**WHAT THIS TASK INVOLVES**
Would you go through the records below and copy each line with the string "egomobile"?

┌─ DATA SUPPLIED

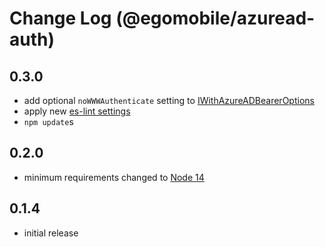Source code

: # Change Log (@egomobile/azuread-auth)

## 0.3.0

- add optional `noWWWAuthenticate` setting to [IWithAzureADBearerOptions](https://egomobile.github.io/node-azuread-auth/interfaces/IWithAzureADBearerOptions.html)
- apply new [es-lint settings](https://github.com/egomobile/eslint-config-ego)
- `npm update`s

## 0.2.0

- minimum requirements changed to [Node 14](https://nodejs.org/gl/blog/release/v14.0.0/)

## 0.1.4

- initial release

└─

**RESULT FOR THIS TASK**
: # Change Log (@egomobile/azuread-auth)
- add optional `noWWWAuthenticate` setting to [IWithAzureADBearerOptions](https://egomobile.github.io/node-azuread-auth/interfaces/IWithAzureADBearerOptions.html)
- apply new [es-lint settings](https://github.com/egomobile/eslint-config-ego)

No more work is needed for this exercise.